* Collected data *

━━━

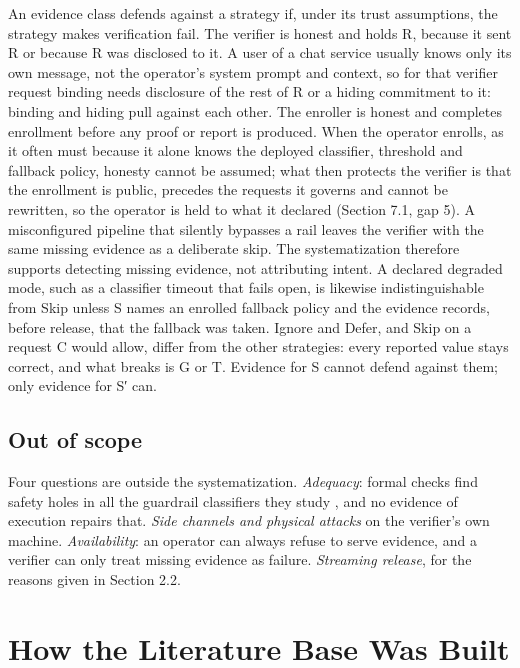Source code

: \documentclass[11pt]{article}
\begin{document}
An evidence class defends against a strategy if, under its trust assumptions, the strategy makes verification fail. The verifier is honest and holds R, because it sent R or because R was disclosed to it. A user of a chat service usually knows only its own message, not the operator's system prompt and context, so for that verifier request binding needs disclosure of the rest of R or a hiding commitment to it: binding and hiding pull against each other. The enroller is honest and completes enrollment before any proof or report is produced. When the operator enrolls, as it often must because it alone knows the deployed classifier, threshold and fallback policy, honesty cannot be assumed; what then protects the verifier is that the enrollment is public, precedes the requests it governs and cannot be rewritten, so the operator is held to what it declared (Section 7.1, gap 5). A misconfigured pipeline that silently bypasses a rail leaves the verifier with the same missing evidence as a deliberate skip. The systematization therefore supports detecting missing evidence, not attributing intent. A declared degraded mode, such as a classifier timeout that fails open, is likewise indistinguishable from Skip unless S names an enrolled fallback policy and the evidence records, before release, that the fallback was taken. Ignore and Defer, and Skip on a request C would allow, differ from the other strategies: every reported value stays correct, and what breaks is G or T. Evidence for S cannot defend against them; only evidence for S′ can.

\subsection{Out of scope}

Four questions are outside the systematization. \emph{Adequacy}: formal checks find safety holes in all the guardrail classifiers they study \cite{E2}, and no evidence of execution repairs that. \emph{Side channels and physical attacks} on the verifier's own machine. \emph{Availability}: an operator can always refuse to serve evidence, and a verifier can only treat missing evidence as failure. \emph{Streaming release}, for the reasons given in Section 2.2.

\section{How the Literature Base Was Built}
\end{document}
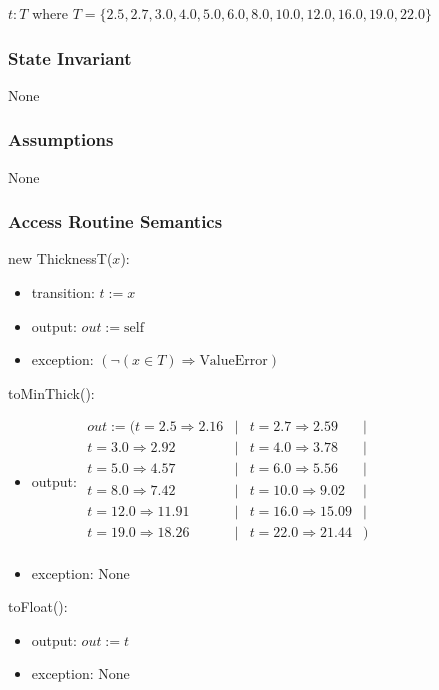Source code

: \documentclass[12pt, titlepage]{article}
\begin{document}
$t: T$ where $T = \{2.5, 2.7, 3.0, 4.0, 5.0, 6.0, 8.0, 10.0, 12.0, 16.0, 19.0, 22.0 \}$

\subsubsection {State Invariant}

None

\subsubsection {Assumptions}

None

\subsubsection {Access Routine Semantics}

\noindent new ThicknessT($x$):
\begin{itemize}
\item transition: $t := x$
\item output: $out := \mbox{self}$
\item exception: $(\neg (x \in T) \Rightarrow \mbox{ValueError})$
\end{itemize}

\noindent toMinThick():
\begin{itemize}
\item output: $\begin{array}{rcrc}
out := ( t  = 2.5 \Rightarrow 2.16 & | & t = 2.7 \Rightarrow 2.59 & |\\
t = 3.0 \Rightarrow 2.92 & | & t = 4.0 \Rightarrow 3.78 & |\\
t = 5.0 \Rightarrow 4.57 & | & t = 6.0 \Rightarrow 5.56 & |\\
t = 8.0 \Rightarrow 7.42 & | & t = 10.0 \Rightarrow 9.02 & |\\
t = 12.0 \Rightarrow 11.91 & | & t = 16.0 \Rightarrow 15.09 & |\\
t = 19.0 \Rightarrow 18.26 & | & t = 22.0 \Rightarrow 21.44 & )\\
\end{array}$
\item exception: None
\end{itemize}

\noindent toFloat():
\begin{itemize}
\item output: $out := t$
\item exception: None
\end{itemize}
\end{document}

━━━

* TASK OBJECTIVE *
From the line holding "output: $out := t$" to the last line of the data above, copy every line exactly and include nothing more.

* ANSWER BOX *
\item output: $out := t$
\item exception: None
\end{itemize}
\end{document}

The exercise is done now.